### Input records ###

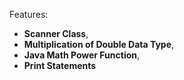 Features: <br />
  - **Scanner Class**, <br />
  - **Multiplication of Double Data Type**, <br />
  - **Java Math Power Function**, <br />
  - **Print Statements**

###

Output exactly what runs from the line with "- **Scanner Class**, <br />" to the final line above, both lines included, and nothing else.

  - **Scanner Class**, <br />
  - **Multiplication of Double Data Type**, <br />
  - **Java Math Power Function**, <br />
  - **Print Statements**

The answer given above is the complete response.